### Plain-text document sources
....................
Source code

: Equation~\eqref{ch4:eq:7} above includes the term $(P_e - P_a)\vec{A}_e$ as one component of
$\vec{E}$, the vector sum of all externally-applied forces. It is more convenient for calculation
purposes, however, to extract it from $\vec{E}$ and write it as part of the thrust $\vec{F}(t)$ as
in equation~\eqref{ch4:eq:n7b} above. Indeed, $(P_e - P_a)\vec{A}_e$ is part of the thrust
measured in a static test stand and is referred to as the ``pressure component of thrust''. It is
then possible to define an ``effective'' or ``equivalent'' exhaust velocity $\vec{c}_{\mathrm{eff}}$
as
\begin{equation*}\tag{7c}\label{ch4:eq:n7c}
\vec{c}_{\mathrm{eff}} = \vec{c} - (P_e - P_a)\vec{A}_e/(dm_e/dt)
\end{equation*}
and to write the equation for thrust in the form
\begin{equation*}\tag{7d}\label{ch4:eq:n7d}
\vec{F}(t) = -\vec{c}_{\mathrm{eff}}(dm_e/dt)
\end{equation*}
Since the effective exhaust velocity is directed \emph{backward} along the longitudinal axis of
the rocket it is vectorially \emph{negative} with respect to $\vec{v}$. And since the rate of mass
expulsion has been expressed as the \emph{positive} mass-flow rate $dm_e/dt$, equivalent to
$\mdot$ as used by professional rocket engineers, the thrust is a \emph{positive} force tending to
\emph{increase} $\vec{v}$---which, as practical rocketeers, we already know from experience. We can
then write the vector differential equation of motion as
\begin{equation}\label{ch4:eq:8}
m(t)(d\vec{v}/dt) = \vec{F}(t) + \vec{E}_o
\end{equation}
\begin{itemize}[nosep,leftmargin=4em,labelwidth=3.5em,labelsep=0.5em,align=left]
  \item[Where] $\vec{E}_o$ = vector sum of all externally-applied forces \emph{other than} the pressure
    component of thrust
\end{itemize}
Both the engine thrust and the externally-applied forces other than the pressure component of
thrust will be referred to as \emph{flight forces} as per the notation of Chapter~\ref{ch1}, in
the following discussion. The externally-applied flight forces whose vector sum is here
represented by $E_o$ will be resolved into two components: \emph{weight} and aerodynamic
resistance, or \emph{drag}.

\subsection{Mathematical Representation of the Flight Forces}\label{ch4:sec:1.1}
....................
Each line above that includes "then" should be shown.

then possible to define an ``effective'' or ``equivalent'' exhaust velocity $\vec{c}_{\mathrm{eff}}$
then write the vector differential equation of motion as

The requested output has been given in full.